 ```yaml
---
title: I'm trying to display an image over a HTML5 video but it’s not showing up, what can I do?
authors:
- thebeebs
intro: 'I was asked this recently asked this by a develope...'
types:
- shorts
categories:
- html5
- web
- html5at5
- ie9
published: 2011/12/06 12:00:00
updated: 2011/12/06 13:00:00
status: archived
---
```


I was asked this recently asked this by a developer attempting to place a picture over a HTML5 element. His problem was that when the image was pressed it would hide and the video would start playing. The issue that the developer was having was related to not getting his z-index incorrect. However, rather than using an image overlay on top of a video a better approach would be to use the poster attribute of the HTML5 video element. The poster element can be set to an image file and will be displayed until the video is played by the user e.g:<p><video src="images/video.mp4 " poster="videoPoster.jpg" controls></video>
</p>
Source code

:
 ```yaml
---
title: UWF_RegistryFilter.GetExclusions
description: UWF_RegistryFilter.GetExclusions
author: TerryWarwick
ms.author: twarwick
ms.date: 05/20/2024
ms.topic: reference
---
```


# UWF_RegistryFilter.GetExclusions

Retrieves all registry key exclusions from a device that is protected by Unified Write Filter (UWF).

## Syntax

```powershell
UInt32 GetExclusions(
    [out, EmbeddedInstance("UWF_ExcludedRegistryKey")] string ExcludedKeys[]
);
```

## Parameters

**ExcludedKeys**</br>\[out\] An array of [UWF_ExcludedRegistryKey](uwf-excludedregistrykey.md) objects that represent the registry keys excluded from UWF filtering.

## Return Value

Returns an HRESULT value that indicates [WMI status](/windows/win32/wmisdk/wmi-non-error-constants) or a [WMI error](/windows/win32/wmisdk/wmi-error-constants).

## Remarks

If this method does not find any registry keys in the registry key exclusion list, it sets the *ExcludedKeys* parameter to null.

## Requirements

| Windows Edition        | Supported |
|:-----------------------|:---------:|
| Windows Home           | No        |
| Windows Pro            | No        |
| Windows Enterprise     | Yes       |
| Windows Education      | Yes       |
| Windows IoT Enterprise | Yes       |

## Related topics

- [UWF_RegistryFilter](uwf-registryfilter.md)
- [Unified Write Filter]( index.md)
...
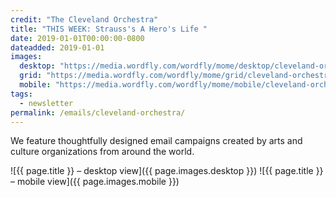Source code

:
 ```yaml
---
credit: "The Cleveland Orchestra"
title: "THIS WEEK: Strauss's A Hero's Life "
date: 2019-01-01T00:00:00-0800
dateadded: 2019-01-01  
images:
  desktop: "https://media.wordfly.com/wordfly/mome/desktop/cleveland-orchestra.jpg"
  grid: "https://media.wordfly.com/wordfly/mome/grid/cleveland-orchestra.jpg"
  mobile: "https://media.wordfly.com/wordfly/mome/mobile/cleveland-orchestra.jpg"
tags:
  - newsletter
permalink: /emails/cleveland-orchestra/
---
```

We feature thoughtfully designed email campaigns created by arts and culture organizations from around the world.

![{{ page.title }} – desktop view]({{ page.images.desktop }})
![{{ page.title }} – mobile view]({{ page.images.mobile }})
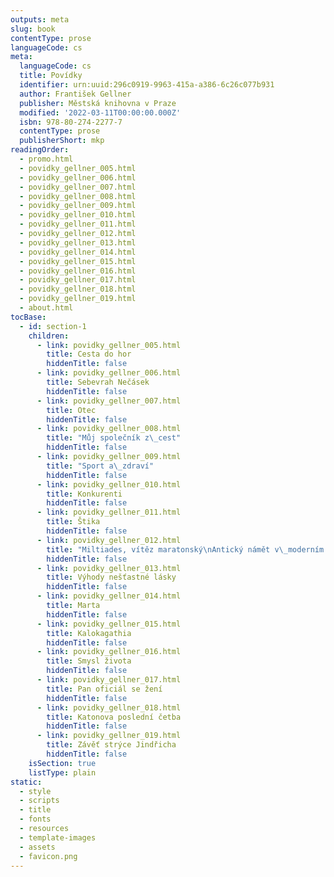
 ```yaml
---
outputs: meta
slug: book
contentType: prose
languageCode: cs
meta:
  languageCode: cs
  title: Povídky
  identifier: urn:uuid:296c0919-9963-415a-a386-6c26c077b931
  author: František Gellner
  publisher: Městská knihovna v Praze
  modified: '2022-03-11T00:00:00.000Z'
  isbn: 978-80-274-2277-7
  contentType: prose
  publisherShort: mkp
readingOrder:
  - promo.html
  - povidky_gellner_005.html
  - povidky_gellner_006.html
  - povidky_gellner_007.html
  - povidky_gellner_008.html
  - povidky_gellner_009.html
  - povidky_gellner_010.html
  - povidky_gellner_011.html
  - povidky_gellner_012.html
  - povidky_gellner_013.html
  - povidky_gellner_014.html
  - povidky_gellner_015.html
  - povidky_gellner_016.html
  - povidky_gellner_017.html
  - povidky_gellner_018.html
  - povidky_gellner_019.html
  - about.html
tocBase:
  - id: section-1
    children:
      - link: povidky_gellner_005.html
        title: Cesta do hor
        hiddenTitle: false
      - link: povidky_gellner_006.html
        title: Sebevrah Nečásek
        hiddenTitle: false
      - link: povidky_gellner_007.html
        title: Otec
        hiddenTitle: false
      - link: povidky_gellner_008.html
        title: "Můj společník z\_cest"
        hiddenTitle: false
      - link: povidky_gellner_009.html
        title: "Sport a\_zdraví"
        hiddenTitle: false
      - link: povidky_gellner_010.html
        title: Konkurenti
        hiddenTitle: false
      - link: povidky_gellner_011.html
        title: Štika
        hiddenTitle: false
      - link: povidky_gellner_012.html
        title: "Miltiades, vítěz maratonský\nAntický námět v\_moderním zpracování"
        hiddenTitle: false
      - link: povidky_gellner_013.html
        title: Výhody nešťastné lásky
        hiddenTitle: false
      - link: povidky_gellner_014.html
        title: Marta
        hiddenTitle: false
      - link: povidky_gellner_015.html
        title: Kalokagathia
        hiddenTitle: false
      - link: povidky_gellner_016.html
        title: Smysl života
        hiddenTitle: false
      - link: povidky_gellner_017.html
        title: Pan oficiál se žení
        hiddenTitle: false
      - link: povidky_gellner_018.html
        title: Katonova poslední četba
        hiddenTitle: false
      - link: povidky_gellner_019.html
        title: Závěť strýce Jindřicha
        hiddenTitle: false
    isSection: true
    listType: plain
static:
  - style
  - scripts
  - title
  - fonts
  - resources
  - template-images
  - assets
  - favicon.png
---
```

> **ABOUT THIS TASK**
The answer is a count and nothing more: lines above that contain "recently".

> **THE COMPLETED TASK**
2